*** Opening PROVIDED DATA ***

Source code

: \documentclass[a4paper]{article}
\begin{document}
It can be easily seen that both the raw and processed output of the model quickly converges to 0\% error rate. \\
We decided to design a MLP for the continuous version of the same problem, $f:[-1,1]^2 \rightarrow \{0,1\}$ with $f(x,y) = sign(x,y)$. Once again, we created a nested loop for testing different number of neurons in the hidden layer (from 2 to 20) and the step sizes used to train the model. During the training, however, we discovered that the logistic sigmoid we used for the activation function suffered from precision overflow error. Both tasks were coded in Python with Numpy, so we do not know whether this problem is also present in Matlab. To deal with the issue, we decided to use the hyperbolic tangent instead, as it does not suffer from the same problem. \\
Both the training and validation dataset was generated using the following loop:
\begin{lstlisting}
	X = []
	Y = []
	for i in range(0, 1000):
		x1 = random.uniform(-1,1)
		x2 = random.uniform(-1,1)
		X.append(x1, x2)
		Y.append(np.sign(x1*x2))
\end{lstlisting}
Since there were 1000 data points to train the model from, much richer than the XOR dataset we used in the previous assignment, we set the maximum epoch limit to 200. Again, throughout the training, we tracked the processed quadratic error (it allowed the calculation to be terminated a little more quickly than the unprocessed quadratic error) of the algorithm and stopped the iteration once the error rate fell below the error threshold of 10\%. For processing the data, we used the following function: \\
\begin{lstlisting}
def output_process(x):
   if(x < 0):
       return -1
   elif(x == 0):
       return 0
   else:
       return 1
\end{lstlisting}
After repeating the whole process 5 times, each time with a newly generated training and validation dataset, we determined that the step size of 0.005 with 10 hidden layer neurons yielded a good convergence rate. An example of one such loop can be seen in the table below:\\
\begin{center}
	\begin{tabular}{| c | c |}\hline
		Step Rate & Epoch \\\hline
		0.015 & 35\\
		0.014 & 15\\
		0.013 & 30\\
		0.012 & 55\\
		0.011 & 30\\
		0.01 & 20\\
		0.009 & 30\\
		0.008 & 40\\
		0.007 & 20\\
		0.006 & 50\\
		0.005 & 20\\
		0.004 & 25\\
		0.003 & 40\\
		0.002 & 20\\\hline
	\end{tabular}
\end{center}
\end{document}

*** Closing PROVIDED DATA ***

→ **TASK INSTRUCTIONS**
Work out how many lines in the entries hold the string "function". Your answer should consist solely of that number.

→ **ANSWER**
2